Aim of the task: Transcribe each entry shown below with no difference from the original.
---*---
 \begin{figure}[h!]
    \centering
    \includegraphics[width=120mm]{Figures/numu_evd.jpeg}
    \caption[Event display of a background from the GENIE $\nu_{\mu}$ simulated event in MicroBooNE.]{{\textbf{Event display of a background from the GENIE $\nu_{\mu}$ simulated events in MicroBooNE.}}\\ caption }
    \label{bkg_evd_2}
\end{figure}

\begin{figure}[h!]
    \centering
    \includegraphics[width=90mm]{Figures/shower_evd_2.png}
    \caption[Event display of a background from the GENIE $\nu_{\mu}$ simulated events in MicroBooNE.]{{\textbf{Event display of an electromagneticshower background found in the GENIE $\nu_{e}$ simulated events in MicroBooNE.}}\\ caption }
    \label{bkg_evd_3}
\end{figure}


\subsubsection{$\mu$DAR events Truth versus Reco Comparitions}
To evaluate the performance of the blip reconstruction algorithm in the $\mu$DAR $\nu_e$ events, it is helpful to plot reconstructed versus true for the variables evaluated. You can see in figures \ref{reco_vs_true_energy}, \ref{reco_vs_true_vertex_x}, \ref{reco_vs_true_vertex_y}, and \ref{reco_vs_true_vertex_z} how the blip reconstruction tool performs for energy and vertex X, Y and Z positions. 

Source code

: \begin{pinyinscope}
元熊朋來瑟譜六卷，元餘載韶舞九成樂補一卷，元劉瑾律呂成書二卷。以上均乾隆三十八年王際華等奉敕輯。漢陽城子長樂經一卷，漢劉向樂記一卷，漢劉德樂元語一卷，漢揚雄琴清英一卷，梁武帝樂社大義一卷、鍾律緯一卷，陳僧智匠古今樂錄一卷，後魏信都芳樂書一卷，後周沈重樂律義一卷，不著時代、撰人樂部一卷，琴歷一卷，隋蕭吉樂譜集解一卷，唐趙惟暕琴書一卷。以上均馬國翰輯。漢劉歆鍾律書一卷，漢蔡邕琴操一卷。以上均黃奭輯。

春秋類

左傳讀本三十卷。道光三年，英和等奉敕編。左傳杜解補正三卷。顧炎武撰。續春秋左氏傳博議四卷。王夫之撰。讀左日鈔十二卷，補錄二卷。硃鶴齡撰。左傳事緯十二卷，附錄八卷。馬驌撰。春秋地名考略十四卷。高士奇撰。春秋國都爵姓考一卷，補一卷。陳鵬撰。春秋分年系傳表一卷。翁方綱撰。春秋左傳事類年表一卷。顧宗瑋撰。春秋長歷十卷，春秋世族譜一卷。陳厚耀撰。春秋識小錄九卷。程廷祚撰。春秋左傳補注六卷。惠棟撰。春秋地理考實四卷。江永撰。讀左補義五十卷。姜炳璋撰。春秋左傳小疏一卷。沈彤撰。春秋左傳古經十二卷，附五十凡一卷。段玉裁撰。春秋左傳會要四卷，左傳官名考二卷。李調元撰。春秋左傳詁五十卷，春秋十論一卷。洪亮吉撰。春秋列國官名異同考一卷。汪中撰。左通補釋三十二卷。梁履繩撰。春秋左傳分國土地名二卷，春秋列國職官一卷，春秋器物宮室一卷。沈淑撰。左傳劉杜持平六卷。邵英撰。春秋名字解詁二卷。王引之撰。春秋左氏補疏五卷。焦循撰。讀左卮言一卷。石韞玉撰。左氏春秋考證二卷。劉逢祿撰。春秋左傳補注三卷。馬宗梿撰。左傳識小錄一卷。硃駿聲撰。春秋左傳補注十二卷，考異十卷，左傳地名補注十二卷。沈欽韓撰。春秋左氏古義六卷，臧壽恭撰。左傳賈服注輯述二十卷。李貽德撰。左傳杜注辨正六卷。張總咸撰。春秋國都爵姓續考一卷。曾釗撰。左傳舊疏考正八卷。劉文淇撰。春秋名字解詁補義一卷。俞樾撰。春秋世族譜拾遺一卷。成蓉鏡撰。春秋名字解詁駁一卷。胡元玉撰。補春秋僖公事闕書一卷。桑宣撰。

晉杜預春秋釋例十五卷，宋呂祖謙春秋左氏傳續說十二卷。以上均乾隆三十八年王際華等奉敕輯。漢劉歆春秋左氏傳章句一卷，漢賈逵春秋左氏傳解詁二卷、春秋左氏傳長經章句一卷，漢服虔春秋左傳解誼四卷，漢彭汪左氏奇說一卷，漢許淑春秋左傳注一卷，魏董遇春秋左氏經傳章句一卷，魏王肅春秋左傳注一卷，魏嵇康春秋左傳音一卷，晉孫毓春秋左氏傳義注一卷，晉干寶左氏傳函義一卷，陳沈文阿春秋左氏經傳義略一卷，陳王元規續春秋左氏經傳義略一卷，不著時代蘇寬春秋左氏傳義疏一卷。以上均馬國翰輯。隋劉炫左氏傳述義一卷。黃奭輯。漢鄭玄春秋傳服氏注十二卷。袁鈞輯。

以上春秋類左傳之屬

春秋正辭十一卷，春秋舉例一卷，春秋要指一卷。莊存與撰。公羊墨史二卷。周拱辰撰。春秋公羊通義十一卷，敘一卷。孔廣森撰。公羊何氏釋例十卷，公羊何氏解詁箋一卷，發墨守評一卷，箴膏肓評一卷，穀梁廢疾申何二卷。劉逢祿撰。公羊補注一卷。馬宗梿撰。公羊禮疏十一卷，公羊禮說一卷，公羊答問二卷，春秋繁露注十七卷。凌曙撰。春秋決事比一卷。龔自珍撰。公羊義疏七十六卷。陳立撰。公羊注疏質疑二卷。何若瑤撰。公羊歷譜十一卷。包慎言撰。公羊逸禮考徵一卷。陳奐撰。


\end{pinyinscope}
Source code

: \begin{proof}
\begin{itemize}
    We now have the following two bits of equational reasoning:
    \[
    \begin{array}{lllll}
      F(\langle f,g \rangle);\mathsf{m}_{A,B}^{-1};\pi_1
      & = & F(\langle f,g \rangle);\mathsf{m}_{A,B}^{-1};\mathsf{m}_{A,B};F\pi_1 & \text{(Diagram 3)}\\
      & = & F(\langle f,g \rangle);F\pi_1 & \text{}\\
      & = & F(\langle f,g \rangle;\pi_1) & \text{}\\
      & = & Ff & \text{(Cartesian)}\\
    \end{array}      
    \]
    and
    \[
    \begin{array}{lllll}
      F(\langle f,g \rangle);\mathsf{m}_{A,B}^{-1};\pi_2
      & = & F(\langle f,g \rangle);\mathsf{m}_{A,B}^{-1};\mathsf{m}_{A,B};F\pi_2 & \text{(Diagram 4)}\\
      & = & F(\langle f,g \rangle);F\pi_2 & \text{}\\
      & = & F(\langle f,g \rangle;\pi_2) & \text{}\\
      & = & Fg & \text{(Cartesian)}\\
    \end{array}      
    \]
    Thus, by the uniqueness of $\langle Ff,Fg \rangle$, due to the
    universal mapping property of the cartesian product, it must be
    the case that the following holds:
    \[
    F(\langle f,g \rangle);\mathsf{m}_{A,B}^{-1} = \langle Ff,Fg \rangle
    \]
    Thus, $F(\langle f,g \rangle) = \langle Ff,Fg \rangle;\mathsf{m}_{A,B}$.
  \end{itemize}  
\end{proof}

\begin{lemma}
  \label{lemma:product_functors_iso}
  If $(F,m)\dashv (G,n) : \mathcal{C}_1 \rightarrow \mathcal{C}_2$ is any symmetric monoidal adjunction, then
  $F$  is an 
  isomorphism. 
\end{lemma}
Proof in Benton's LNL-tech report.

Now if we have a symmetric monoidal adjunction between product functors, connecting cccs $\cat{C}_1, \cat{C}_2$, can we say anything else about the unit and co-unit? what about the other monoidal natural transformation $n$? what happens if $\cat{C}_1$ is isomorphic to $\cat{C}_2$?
---*---
Response to this task:
 \begin{figure}[h!]
    \centering
    \includegraphics[width=120mm]{Figures/numu_evd.jpeg}
    \caption[Event display of a background from the GENIE $\nu_{\mu}$ simulated event in MicroBooNE.]{{\textbf{Event display of a background from the GENIE $\nu_{\mu}$ simulated events in MicroBooNE.}}\\ caption }
    \label{bkg_evd_2}
\end{figure}

\begin{figure}[h!]
    \centering
    \includegraphics[width=90mm]{Figures/shower_evd_2.png}
    \caption[Event display of a background from the GENIE $\nu_{\mu}$ simulated events in MicroBooNE.]{{\textbf{Event display of an electromagneticshower background found in the GENIE $\nu_{e}$ simulated events in MicroBooNE.}}\\ caption }
    \label{bkg_evd_3}
\end{figure}


\subsubsection{$\mu$DAR events Truth versus Reco Comparitions}
To evaluate the performance of the blip reconstruction algorithm in the $\mu$DAR $\nu_e$ events, it is helpful to plot reconstructed versus true for the variables evaluated. You can see in figures \ref{reco_vs_true_energy}, \ref{reco_vs_true_vertex_x}, \ref{reco_vs_true_vertex_y}, and \ref{reco_vs_true_vertex_z} how the blip reconstruction tool performs for energy and vertex X, Y and Z positions. 

Source code

: \begin{pinyinscope}
元熊朋來瑟譜六卷，元餘載韶舞九成樂補一卷，元劉瑾律呂成書二卷。以上均乾隆三十八年王際華等奉敕輯。漢陽城子長樂經一卷，漢劉向樂記一卷，漢劉德樂元語一卷，漢揚雄琴清英一卷，梁武帝樂社大義一卷、鍾律緯一卷，陳僧智匠古今樂錄一卷，後魏信都芳樂書一卷，後周沈重樂律義一卷，不著時代、撰人樂部一卷，琴歷一卷，隋蕭吉樂譜集解一卷，唐趙惟暕琴書一卷。以上均馬國翰輯。漢劉歆鍾律書一卷，漢蔡邕琴操一卷。以上均黃奭輯。

春秋類

左傳讀本三十卷。道光三年，英和等奉敕編。左傳杜解補正三卷。顧炎武撰。續春秋左氏傳博議四卷。王夫之撰。讀左日鈔十二卷，補錄二卷。硃鶴齡撰。左傳事緯十二卷，附錄八卷。馬驌撰。春秋地名考略十四卷。高士奇撰。春秋國都爵姓考一卷，補一卷。陳鵬撰。春秋分年系傳表一卷。翁方綱撰。春秋左傳事類年表一卷。顧宗瑋撰。春秋長歷十卷，春秋世族譜一卷。陳厚耀撰。春秋識小錄九卷。程廷祚撰。春秋左傳補注六卷。惠棟撰。春秋地理考實四卷。江永撰。讀左補義五十卷。姜炳璋撰。春秋左傳小疏一卷。沈彤撰。春秋左傳古經十二卷，附五十凡一卷。段玉裁撰。春秋左傳會要四卷，左傳官名考二卷。李調元撰。春秋左傳詁五十卷，春秋十論一卷。洪亮吉撰。春秋列國官名異同考一卷。汪中撰。左通補釋三十二卷。梁履繩撰。春秋左傳分國土地名二卷，春秋列國職官一卷，春秋器物宮室一卷。沈淑撰。左傳劉杜持平六卷。邵英撰。春秋名字解詁二卷。王引之撰。春秋左氏補疏五卷。焦循撰。讀左卮言一卷。石韞玉撰。左氏春秋考證二卷。劉逢祿撰。春秋左傳補注三卷。馬宗梿撰。左傳識小錄一卷。硃駿聲撰。春秋左傳補注十二卷，考異十卷，左傳地名補注十二卷。沈欽韓撰。春秋左氏古義六卷，臧壽恭撰。左傳賈服注輯述二十卷。李貽德撰。左傳杜注辨正六卷。張總咸撰。春秋國都爵姓續考一卷。曾釗撰。左傳舊疏考正八卷。劉文淇撰。春秋名字解詁補義一卷。俞樾撰。春秋世族譜拾遺一卷。成蓉鏡撰。春秋名字解詁駁一卷。胡元玉撰。補春秋僖公事闕書一卷。桑宣撰。

晉杜預春秋釋例十五卷，宋呂祖謙春秋左氏傳續說十二卷。以上均乾隆三十八年王際華等奉敕輯。漢劉歆春秋左氏傳章句一卷，漢賈逵春秋左氏傳解詁二卷、春秋左氏傳長經章句一卷，漢服虔春秋左傳解誼四卷，漢彭汪左氏奇說一卷，漢許淑春秋左傳注一卷，魏董遇春秋左氏經傳章句一卷，魏王肅春秋左傳注一卷，魏嵇康春秋左傳音一卷，晉孫毓春秋左氏傳義注一卷，晉干寶左氏傳函義一卷，陳沈文阿春秋左氏經傳義略一卷，陳王元規續春秋左氏經傳義略一卷，不著時代蘇寬春秋左氏傳義疏一卷。以上均馬國翰輯。隋劉炫左氏傳述義一卷。黃奭輯。漢鄭玄春秋傳服氏注十二卷。袁鈞輯。

以上春秋類左傳之屬

春秋正辭十一卷，春秋舉例一卷，春秋要指一卷。莊存與撰。公羊墨史二卷。周拱辰撰。春秋公羊通義十一卷，敘一卷。孔廣森撰。公羊何氏釋例十卷，公羊何氏解詁箋一卷，發墨守評一卷，箴膏肓評一卷，穀梁廢疾申何二卷。劉逢祿撰。公羊補注一卷。馬宗梿撰。公羊禮疏十一卷，公羊禮說一卷，公羊答問二卷，春秋繁露注十七卷。凌曙撰。春秋決事比一卷。龔自珍撰。公羊義疏七十六卷。陳立撰。公羊注疏質疑二卷。何若瑤撰。公羊歷譜十一卷。包慎言撰。公羊逸禮考徵一卷。陳奐撰。


\end{pinyinscope}
Source code

: \begin{proof}
\begin{itemize}
    We now have the following two bits of equational reasoning:
    \[
    \begin{array}{lllll}
      F(\langle f,g \rangle);\mathsf{m}_{A,B}^{-1};\pi_1
      & = & F(\langle f,g \rangle);\mathsf{m}_{A,B}^{-1};\mathsf{m}_{A,B};F\pi_1 & \text{(Diagram 3)}\\
      & = & F(\langle f,g \rangle);F\pi_1 & \text{}\\
      & = & F(\langle f,g \rangle;\pi_1) & \text{}\\
      & = & Ff & \text{(Cartesian)}\\
    \end{array}      
    \]
    and
    \[
    \begin{array}{lllll}
      F(\langle f,g \rangle);\mathsf{m}_{A,B}^{-1};\pi_2
      & = & F(\langle f,g \rangle);\mathsf{m}_{A,B}^{-1};\mathsf{m}_{A,B};F\pi_2 & \text{(Diagram 4)}\\
      & = & F(\langle f,g \rangle);F\pi_2 & \text{}\\
      & = & F(\langle f,g \rangle;\pi_2) & \text{}\\
      & = & Fg & \text{(Cartesian)}\\
    \end{array}      
    \]
    Thus, by the uniqueness of $\langle Ff,Fg \rangle$, due to the
    universal mapping property of the cartesian product, it must be
    the case that the following holds:
    \[
    F(\langle f,g \rangle);\mathsf{m}_{A,B}^{-1} = \langle Ff,Fg \rangle
    \]
    Thus, $F(\langle f,g \rangle) = \langle Ff,Fg \rangle;\mathsf{m}_{A,B}$.
  \end{itemize}  
\end{proof}

\begin{lemma}
  \label{lemma:product_functors_iso}
  If $(F,m)\dashv (G,n) : \mathcal{C}_1 \rightarrow \mathcal{C}_2$ is any symmetric monoidal adjunction, then
  $F$  is an 
  isomorphism. 
\end{lemma}
Proof in Benton's LNL-tech report.

Now if we have a symmetric monoidal adjunction between product functors, connecting cccs $\cat{C}_1, \cat{C}_2$, can we say anything else about the unit and co-unit? what about the other monoidal natural transformation $n$? what happens if $\cat{C}_1$ is isomorphic to $\cat{C}_2$?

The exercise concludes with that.